Le premier mouvement, avec son dynamisme entraînant, évoque la peur et la terreur devant l'imminence de la guerre; dans le deuxième, le bugle, puis l’alto et le violoncelle expriment l’angoisse et le désarroi. Selon Hamburger lui-même, la vie de famille est évoquée une dernière fois dans un émouvant trio pour piano (enfant), violon (mère) et violoncelle (père) au troisième mouvement. Ce climat se maintient dans le mouvement suivant avec un douloureux choral des cordes et du piano, magnifié plus tard par la trompette, les cors et le basson, et encadré de murmures. Dans le finale, le sentiment d’urgence et les couleurs orchestrales du premier mouvement reviennent, mais se résolvent à la fin dans une jubilation pleine de défi, qui témoigne de l’incapacité des aspects les plus sombres de la nature humaine à détruire l’humanité en nous.
– Note de programme d’Hannah Chan-Hartley
« Il m’est absolument impossible de tout construire sur une base de mort, de misère et de confusion. Je vois comment le monde se transforme lentement en un désert; j’entends plus fort, toujours plus fort, le grondement du tonnerre qui approche et nous tuera, nous aussi; je ressens la souffrance de millions de personnes, et pourtant, quand je regarde le ciel, je pense que tout finira par s’arranger, que cette brutalité aura une fin, que le calme et la paix reviendront régner sur le monde.

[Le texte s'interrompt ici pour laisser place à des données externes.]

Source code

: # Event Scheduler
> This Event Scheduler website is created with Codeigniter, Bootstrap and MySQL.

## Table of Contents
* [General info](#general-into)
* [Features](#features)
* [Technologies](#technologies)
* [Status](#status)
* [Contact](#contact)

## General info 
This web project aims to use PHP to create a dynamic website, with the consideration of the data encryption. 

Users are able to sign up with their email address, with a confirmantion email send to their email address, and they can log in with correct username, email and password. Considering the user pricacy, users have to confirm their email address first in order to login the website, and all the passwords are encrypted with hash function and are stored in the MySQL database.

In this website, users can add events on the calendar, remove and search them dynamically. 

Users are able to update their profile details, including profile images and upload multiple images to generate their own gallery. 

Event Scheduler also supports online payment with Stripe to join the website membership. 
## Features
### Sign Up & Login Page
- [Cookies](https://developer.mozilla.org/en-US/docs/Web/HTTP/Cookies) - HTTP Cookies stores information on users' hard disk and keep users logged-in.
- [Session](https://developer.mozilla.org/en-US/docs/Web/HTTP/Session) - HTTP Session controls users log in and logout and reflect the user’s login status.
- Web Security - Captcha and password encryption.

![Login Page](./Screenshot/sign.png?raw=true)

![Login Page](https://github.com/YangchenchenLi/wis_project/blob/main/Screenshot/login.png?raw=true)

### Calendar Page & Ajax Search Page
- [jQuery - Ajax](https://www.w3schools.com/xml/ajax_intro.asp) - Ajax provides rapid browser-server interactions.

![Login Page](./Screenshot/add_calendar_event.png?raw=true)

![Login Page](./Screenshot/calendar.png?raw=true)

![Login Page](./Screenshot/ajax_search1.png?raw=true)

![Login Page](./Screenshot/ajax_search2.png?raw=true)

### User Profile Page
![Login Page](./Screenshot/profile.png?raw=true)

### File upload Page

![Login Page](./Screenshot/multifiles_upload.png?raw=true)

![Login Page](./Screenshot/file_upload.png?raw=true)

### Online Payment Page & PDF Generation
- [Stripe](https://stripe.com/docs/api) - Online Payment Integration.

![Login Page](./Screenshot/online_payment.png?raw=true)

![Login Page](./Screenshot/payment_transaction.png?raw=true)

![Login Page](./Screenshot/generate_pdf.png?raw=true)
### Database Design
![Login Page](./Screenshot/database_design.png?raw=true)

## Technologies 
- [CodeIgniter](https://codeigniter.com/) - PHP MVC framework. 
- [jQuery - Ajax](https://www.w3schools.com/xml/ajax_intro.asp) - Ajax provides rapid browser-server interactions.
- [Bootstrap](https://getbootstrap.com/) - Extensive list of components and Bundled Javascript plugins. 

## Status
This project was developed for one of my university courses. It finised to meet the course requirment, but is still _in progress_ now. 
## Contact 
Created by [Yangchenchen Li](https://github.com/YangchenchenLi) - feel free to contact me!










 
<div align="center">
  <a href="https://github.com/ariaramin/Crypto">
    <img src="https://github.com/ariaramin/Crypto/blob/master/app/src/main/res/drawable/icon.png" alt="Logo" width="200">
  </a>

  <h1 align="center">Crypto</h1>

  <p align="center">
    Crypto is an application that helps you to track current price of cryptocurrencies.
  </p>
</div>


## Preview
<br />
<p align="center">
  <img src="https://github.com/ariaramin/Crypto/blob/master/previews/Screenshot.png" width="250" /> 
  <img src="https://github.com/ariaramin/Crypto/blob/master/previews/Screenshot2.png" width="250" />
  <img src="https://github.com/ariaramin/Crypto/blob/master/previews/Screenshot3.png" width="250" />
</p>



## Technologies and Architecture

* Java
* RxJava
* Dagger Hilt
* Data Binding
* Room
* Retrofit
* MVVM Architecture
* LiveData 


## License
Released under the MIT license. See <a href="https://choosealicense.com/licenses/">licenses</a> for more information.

En attendant, je dois garder mes pensées à l’abri, qui sait, peut-être trouveront-elles une application dans les temps à venir! »
— ANNE FRANK Journal, entrée du 15 juillet 1944 (traduction de Philippe Noble et Isabelle Rosselin-Bobulesco,
Anne Frank : L'intégrale, Éditions Calmann-Levy, 2017)
par Hannah Chan-Hartley
Quelles sont vos principales influences et sources d’inspiration comme compositeur?
Mes influences et mes sources d’inspiration fluctuent énormément – en fait, elles changent chaque semaine. Je m’intéresse à un grand nombre de disciplines artistiques et chacune d’elles, à sa façon, m’influence ou m’inspire. J’adore le théâtre, le cinéma, la danse et les arts visuels, et j’écoute beaucoup la musique de mes pairs. Mes goûts musicaux sont assez éclectiques – j’écoute de la musique classique contemporaine, des musiques du monde, de la pop indie et de l’électro.
Comment voyez-vous le rôle et les responsabilités (artistiques, politiques, sociales) du compositeur aujourd’hui? Comment intégrez-vous ces objectifs à votre démarche?
Je me considère comme un humaniste à cet égard. Il est rare que mes œuvres aient une thématique politiquement ou socialement chargée, mais j’aborde des sujets humains au sens large, comme la solitude, l’anxiété et le sentiment d’aliénation. Un thème récurrent dans mes opéras et mes pièces instrumentales est l’aspiration de chacun à entrer en contact avec les autres. J’aborde souvent cette question sous l’angle du rapport entre un individu, ou quelques-uns, et leur environnement immédiat.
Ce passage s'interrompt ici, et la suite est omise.